Wednesday 19 August 2015

NNPC: Agenda for Ibe Kachikwu



As was widely expected, President Muhammadu Buhari has continued on his already promised decision to restructure the nation’s long-ailing oil sector by effecting critical personnel changes in the system.


After dissolving the board of the Nigerian National Petroleum Corporation, NNPC, he next moved on to relieve the erstwhile Group Managing Director of the corporation, Dr. Joseph Thlama Dahwa of his position, replacing him with the former Executive Vice Chairman and general Counsel of Exxon-Mobil Africa, Dr. Emmanuel Ibe Kachikwu. Equally fired and replaced are several top management staff of the corporation as well as heads of its component subsidiaries.

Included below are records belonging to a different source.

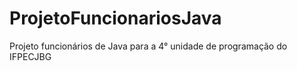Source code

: # ProjetoFuncionariosJava
Projeto funcionários de Java para a 4° unidade de programação do IFPECJBG
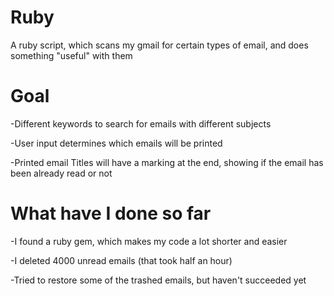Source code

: # Ruby
A ruby script, which scans my gmail for certain types of email, and does something "useful" with them


# Goal


-Different keywords to search for emails with different subjects

-User input determines which emails will be printed

-Printed email Titles will have a marking at the end, showing if the email has been already read or not



# What have I done so far


-I found a ruby gem, which makes my code a lot shorter and easier

-I deleted 4000 unread emails (that took half an hour)

-Tried to restore some of the trashed emails, but haven't succeeded yet
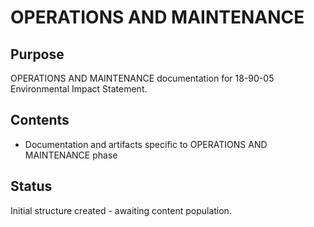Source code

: # OPERATIONS AND MAINTENANCE

## Purpose
OPERATIONS AND MAINTENANCE documentation for 18-90-05 Environmental Impact Statement.

## Contents
- Documentation and artifacts specific to OPERATIONS AND MAINTENANCE phase

## Status
Initial structure created - awaiting content population.
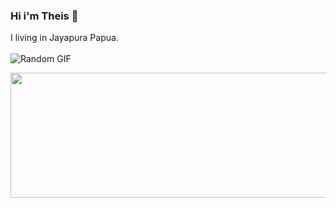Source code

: ### Hi i'm Theis 👋
I living in Jayapura Papua. 
<br><br>
![Random GIF](https://media.giphy.com/media/ZVik7pBtu9dNS/giphy.gif)

<p align="center">
  <img width="600" height="200" src="https://www.python.org/python-.png">
</p>

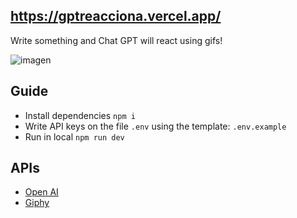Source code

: ## https://gptreacciona.vercel.app/
Write something and Chat GPT will react using gifs!

![imagen](https://user-images.githubusercontent.com/78570710/217940521-addca17d-cf1c-4f25-9c56-423f9d5c8166.png)

## Guide
- Install dependencies `npm i`
- Write API keys on the file `.env` using the template: `.env.example`
- Run in local `npm run dev`

## APIs
- [Open AI](https://openai.com/api/)
- [Giphy](https://developers.giphy.com/)
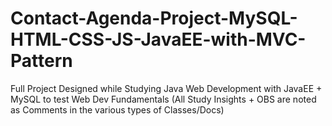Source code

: # Contact-Agenda-Project-MySQL-HTML-CSS-JS-JavaEE-with-MVC-Pattern
Full Project Designed while Studying Java Web Development with JavaEE + MySQL to test Web Dev Fundamentals (All Study Insights + OBS are noted as Comments in the various types of Classes/Docs)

On assumption of office, Kachikwu has also moved very swiftly to carry out further personnel changes that have seen even more members of the old guard at different levels equally relieved of their duties. He is also literally swearing that he has the mandate of Mr. President to turn things around at the heavily mis-governed corporation. We want to believe him.


Indeed, evidence of the fact that a new order may certainly be brewing at the corporation can be seen firstly, in the fact that not only is a wholesale sweep is presently being undertaken within the cognate leadership cadre of the corporation, a sizeable number of their replacements are being brought from outside the system, thus signaling a resolve at the moment towards ensuring that new broom does indeed take charge of the reform agenda that is expected to be executed.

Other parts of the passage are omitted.